Just because you’re not building equity with a rental like you would with your own property doesn’t mean the rental is a waste of money.
Think about it this way: it might be cheaper to grow your own food rather than buy groceries every week, but does that mean you’re “throwing money away” at the grocery store?
Does that mean you should buy a farm?
Consider your long-term goals and ask yourself if owning a home fits with your personal, professional, and financial future.
And try out this excellent interactive “Rent Vs. Buy” calculator from the New York Times: https://www.nytimes.com/interactive/2014/upshot/buy-rent-calculator.html
2. What you’re approved for is not necessarily what you can afford
If you’ve decided that home ownership is right for you, then getting pre-approved for a loan should be one of your first steps you take.
A mortgage loan originator will look at your financial situation and determine your buying power.
You might be pre-approved for, say, a $350,000 mortgage, but does that mean you need to find a $350,000 home?
And not every loan originator will be created equal. They are an integral part of the home-buying process, so you should shop around for the best one the same way you would for your real estate agent.
Your agent and her brokerage may have a relationship with a loan originator, but do your due diligence and see if there are other options in the area.
3. Find a great agent
The agent who comes recommended by your aunt or your best friend may not be the best agent for you.
Your needs in an agent may be different from the people who recommend them.
And the best agent may not be your friend. It’s a nice thought to help your real estate agent friend by giving him your business, but a lot of friendships have ended when money came into the equation.
Working without an agent is an even more treacherous road to wander down.
An individual may sell their own home as a for sale by owner listing (FSBO) in an effort to save on the agent commission.
In some rare cases, these FSBO sellers may request that you purchase without an agent, just as a way to keep agents out of the transaction.
Not a good idea.
Find an agent you trust and who can serve as your expert on a potential neighborhood or a certain property type.
4. Try to be objective
Of course you should have some sort of emotional attachment to the home you eventually purchase.
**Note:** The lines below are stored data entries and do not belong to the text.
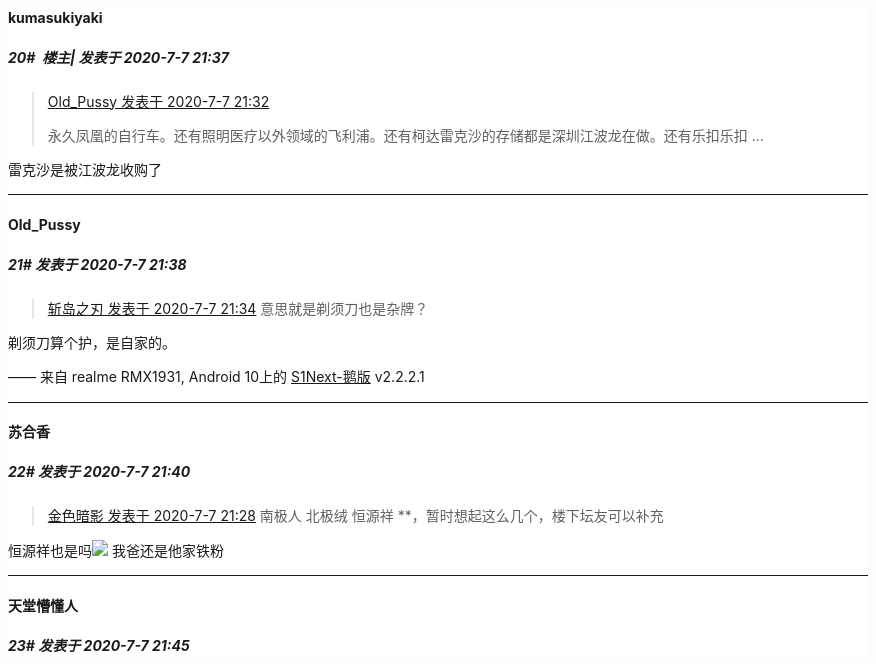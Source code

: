 ####  kumasukiyaki  
##### 20#         楼主| 发表于 2020-7-7 21:37



<blockquote><a href="httphttps://bbs.saraba1st.com/2b/forum.php?mod=redirect&amp;goto=findpost&amp;pid=48108754&amp;ptid=1946453" target="_blank">Old_Pussy 发表于 2020-7-7 21:32</a>

永久凤凰的自行车。还有照明医疗以外领域的飞利浦。还有柯达雷克沙的存储都是深圳江波龙在做。还有乐扣乐扣 ...</blockquote>
雷克沙是被江波龙收购了








-----

####  Old_Pussy  
##### 21#       发表于 2020-7-7 21:38



<blockquote><a href="httphttps://bbs.saraba1st.com/2b/forum.php?mod=redirect&amp;goto=findpost&amp;pid=48108772&amp;ptid=1946453" target="_blank">斩岛之刃 发表于 2020-7-7 21:34</a>
意思就是剃须刀也是杂牌？</blockquote>
剃须刀算个护，是自家的。

—— 来自 realme RMX1931, Android 10上的 [S1Next-鹅版](https://github.com/ykrank/S1-Next/releases) v2.2.2.1







-----

####  苏合香  
##### 22#       发表于 2020-7-7 21:40



<blockquote><a href="httphttps://bbs.saraba1st.com/2b/forum.php?mod=redirect&amp;goto=findpost&amp;pid=48108708&amp;ptid=1946453" target="_blank">金色暗影 发表于 2020-7-7 21:28</a>
南极人 北极绒 恒源祥 **，暂时想起这么几个，楼下坛友可以补充</blockquote>
恒源祥也是吗<img src="https://static.saraba1st.com/image/smiley/face2017/001.png" referrerpolicy="no-referrer">
我爸还是他家铁粉







-----

####  天堂懵懂人  
##### 23#       发表于 2020-7-7 21:45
However, there are a handful of factors that can emotionally sway your decisions.
For example, you might be in a pinch for time and need to move in fast on a purchase. Or maybe a certain property just hit the market, or there are other offers on the property.
Utilize your agent in these situations. They will be able to provide you with more objective information, such as recent purchase prices on comparable homes.
5. Consider the true cost of ownership
When considering the monthly costs of home ownership, there’s more to it than just insurance, taxes, and the loan.
Routine (and not so routine) maintenence can add up quicker than you think. And deferring maintenence costs a lot more than routine maintenence.
There’s no landlord or property manager to save you now: it’s all coming out of your wallet.
Set aside money every month for maintenence–not only for routine fixes, but for emergency stuff as well, so these extra costs don’t come at the wrong time.
Also, consider how much will your utilities cost. Find out if there is reliable internet and cell service in the home as well.
6. Don’t bank on funding your retirement
When you buy your home as a place to live, it’s best not to think of it as an investment.
It’s not important what your home is worth at this moment, all that matters is that you’re happy with it in this moment.
When it comes time to sell, all that will matter is how much it will be worth then.
And even if you take a loss on the sale, consider the years of use and happiness you got from the property.